Collected data:
•••••

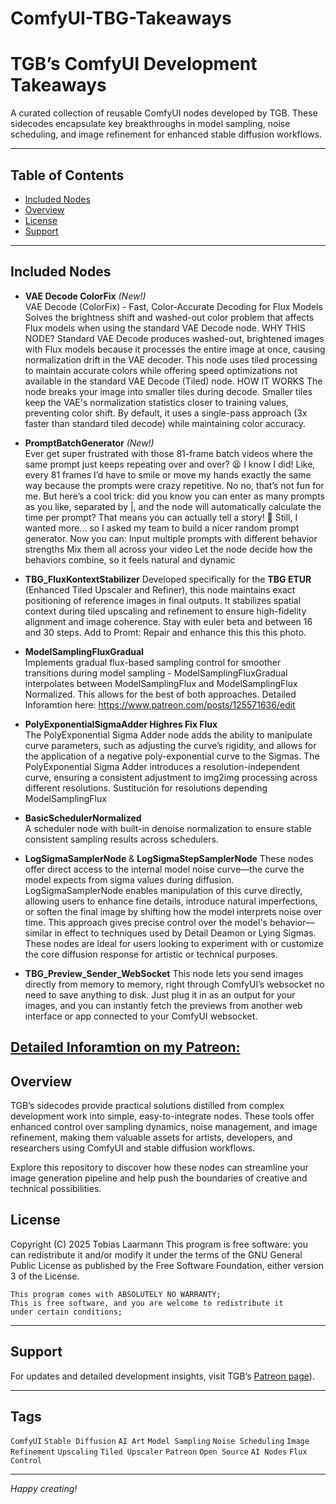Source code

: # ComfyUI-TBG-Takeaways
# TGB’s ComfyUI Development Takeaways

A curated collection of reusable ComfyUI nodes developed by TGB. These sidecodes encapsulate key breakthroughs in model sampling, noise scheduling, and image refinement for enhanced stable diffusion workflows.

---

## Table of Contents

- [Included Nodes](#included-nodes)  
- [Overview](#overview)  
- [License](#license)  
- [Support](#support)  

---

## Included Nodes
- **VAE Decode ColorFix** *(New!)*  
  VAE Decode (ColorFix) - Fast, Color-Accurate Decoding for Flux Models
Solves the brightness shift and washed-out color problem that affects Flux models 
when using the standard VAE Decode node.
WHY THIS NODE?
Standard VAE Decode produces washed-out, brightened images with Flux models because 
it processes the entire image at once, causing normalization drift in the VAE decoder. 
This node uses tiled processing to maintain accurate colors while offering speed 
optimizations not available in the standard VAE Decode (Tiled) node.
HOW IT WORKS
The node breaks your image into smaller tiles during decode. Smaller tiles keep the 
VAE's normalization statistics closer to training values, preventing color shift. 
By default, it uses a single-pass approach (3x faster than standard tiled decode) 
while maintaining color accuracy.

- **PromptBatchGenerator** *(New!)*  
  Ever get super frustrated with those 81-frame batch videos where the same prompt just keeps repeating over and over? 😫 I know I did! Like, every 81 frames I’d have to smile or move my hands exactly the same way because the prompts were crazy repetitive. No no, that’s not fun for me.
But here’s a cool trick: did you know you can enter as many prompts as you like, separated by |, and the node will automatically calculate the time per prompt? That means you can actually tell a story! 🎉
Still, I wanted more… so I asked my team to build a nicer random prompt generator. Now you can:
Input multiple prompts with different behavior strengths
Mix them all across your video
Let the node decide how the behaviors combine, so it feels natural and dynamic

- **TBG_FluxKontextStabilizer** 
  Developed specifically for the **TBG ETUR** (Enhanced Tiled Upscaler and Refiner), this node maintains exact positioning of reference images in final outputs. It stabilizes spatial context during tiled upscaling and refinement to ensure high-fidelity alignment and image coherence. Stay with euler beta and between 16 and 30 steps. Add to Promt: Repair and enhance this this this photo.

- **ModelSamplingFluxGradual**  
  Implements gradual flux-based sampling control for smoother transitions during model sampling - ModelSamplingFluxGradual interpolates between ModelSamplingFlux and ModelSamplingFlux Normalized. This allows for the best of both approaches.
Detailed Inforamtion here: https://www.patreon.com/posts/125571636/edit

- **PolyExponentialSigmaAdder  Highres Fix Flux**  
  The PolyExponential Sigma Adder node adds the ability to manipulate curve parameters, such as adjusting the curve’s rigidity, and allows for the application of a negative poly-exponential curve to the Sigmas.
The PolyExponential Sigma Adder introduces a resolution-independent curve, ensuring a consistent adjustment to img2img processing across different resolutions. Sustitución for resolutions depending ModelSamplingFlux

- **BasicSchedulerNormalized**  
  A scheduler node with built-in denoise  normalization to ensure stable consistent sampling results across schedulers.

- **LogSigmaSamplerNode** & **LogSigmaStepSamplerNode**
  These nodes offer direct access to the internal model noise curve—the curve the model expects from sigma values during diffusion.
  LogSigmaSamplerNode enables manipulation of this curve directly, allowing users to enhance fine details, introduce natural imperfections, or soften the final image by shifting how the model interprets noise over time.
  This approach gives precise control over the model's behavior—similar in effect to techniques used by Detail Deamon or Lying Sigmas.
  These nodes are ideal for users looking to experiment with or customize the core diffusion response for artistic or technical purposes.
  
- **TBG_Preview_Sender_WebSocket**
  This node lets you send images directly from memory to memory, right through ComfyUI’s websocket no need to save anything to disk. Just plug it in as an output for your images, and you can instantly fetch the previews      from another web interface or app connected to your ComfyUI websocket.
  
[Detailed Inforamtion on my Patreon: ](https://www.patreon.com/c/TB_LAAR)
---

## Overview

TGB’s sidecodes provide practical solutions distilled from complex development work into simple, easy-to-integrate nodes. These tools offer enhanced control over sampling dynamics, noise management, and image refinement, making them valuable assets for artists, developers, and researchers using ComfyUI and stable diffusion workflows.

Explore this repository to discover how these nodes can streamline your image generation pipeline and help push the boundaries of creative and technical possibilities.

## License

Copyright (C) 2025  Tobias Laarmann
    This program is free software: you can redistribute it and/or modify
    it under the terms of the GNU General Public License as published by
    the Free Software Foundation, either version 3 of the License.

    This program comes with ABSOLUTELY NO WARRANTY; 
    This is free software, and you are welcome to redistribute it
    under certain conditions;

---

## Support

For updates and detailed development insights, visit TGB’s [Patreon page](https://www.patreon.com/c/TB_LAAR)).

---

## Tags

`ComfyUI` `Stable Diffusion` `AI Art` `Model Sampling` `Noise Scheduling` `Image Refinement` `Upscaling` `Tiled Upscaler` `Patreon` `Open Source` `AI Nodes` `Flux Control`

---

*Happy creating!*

•••••

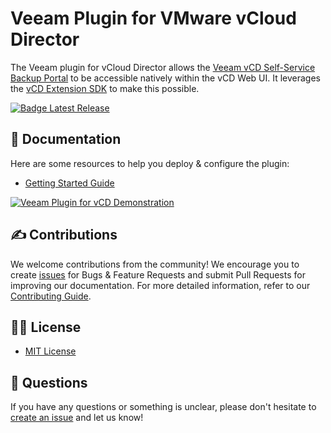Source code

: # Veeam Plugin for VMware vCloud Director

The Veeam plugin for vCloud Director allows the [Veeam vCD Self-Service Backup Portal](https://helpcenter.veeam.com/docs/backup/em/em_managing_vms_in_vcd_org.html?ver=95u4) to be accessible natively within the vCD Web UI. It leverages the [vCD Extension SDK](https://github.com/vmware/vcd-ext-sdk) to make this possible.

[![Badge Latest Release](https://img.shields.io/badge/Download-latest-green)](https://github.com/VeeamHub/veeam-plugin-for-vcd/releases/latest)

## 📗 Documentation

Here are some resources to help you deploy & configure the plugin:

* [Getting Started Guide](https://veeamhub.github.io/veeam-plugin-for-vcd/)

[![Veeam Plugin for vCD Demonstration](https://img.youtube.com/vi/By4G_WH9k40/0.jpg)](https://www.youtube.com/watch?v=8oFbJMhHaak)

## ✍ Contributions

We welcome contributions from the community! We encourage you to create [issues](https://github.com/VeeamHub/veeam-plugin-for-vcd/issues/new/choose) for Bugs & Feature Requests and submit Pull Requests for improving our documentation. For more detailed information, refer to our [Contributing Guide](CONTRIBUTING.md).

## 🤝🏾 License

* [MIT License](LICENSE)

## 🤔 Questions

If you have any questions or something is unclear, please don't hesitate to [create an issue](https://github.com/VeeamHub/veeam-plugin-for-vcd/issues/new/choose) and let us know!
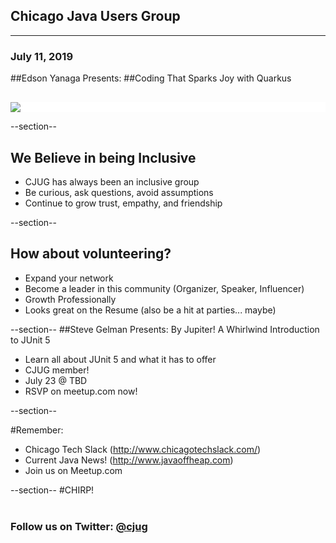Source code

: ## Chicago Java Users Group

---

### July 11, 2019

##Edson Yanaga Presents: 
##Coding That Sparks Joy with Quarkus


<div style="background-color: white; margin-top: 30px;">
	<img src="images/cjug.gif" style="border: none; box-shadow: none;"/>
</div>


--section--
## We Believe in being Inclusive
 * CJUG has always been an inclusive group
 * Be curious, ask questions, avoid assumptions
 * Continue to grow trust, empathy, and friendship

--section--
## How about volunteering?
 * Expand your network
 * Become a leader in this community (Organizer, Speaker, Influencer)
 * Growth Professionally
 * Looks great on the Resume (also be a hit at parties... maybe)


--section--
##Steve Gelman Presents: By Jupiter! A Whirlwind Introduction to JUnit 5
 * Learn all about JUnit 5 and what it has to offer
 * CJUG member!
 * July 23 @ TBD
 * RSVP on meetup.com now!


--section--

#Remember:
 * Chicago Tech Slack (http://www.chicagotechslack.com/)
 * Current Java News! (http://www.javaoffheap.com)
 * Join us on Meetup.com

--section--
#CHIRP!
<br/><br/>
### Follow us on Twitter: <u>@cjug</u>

•••••

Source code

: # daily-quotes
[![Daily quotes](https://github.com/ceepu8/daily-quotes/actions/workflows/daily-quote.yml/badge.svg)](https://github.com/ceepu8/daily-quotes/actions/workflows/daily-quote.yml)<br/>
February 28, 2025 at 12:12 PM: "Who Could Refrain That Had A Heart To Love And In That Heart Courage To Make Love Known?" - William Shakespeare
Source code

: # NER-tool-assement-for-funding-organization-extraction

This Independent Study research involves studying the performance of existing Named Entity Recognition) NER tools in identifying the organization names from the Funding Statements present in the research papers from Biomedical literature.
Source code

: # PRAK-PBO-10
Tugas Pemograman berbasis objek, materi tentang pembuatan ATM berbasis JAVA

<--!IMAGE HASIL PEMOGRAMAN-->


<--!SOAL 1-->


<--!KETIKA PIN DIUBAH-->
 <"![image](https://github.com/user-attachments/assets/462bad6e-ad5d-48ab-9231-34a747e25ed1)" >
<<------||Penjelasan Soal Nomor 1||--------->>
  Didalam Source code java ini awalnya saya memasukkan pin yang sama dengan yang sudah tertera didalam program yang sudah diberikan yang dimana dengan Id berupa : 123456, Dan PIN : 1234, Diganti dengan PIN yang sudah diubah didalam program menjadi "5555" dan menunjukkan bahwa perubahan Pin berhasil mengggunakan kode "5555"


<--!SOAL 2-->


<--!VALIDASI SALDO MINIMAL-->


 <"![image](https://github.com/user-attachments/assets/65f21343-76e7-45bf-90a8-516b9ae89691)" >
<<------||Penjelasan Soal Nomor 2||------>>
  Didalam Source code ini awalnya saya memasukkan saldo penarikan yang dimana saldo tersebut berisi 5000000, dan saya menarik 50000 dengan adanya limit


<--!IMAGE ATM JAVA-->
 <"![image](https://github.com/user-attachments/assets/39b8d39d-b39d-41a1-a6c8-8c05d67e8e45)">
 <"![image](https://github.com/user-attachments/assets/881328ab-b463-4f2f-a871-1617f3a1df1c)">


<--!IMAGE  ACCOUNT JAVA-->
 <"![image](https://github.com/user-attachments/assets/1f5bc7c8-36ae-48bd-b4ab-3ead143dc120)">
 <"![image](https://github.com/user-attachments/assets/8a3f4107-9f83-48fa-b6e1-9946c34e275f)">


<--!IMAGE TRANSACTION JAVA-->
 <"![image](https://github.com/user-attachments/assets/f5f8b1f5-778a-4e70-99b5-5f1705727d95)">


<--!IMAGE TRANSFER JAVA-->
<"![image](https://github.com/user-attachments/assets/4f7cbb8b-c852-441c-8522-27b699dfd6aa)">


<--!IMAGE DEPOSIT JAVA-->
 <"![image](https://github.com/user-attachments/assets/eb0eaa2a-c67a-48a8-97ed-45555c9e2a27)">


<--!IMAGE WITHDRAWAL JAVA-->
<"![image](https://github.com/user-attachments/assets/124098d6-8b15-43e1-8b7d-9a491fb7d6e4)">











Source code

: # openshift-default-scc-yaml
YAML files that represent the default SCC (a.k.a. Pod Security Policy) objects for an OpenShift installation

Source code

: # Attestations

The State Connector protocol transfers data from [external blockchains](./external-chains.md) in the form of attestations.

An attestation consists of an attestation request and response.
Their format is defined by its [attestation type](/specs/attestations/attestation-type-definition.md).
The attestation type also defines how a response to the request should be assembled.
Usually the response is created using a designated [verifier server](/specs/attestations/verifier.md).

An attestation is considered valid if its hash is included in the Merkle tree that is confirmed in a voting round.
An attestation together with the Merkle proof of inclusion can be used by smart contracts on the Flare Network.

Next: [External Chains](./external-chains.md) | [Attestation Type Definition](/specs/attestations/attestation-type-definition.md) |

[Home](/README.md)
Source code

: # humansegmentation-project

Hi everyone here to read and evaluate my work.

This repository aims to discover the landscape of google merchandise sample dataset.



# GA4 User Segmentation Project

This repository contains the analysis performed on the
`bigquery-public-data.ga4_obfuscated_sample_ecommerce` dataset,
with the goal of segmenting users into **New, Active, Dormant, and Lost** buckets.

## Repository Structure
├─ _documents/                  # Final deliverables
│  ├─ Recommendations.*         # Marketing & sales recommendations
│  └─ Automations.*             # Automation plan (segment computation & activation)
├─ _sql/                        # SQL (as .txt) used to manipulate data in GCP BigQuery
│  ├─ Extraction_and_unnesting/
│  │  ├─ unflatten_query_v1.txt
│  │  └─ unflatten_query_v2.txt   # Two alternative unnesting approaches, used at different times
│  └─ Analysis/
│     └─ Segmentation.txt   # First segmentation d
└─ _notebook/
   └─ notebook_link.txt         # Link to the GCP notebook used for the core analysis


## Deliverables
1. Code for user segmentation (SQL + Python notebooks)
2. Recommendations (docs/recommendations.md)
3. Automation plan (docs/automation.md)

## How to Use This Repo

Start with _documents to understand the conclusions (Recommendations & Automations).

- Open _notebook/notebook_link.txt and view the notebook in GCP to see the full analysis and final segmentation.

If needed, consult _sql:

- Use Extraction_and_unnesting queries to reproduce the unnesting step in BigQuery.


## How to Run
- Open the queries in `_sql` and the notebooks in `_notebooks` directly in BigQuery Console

•••••

What to work on: Copy out, word for word, the part of the entries above that begins at the line with "it processes the" and ends at the line with "while maintaining color accuracy.", including both.

Answer section:
it processes the entire image at once, causing normalization drift in the VAE decoder. 
This node uses tiled processing to maintain accurate colors while offering speed 
optimizations not available in the standard VAE Decode (Tiled) node.
HOW IT WORKS
The node breaks your image into smaller tiles during decode. Smaller tiles keep the 
VAE's normalization statistics closer to training values, preventing color shift. 
By default, it uses a single-pass approach (3x faster than standard tiled decode) 
while maintaining color accuracy.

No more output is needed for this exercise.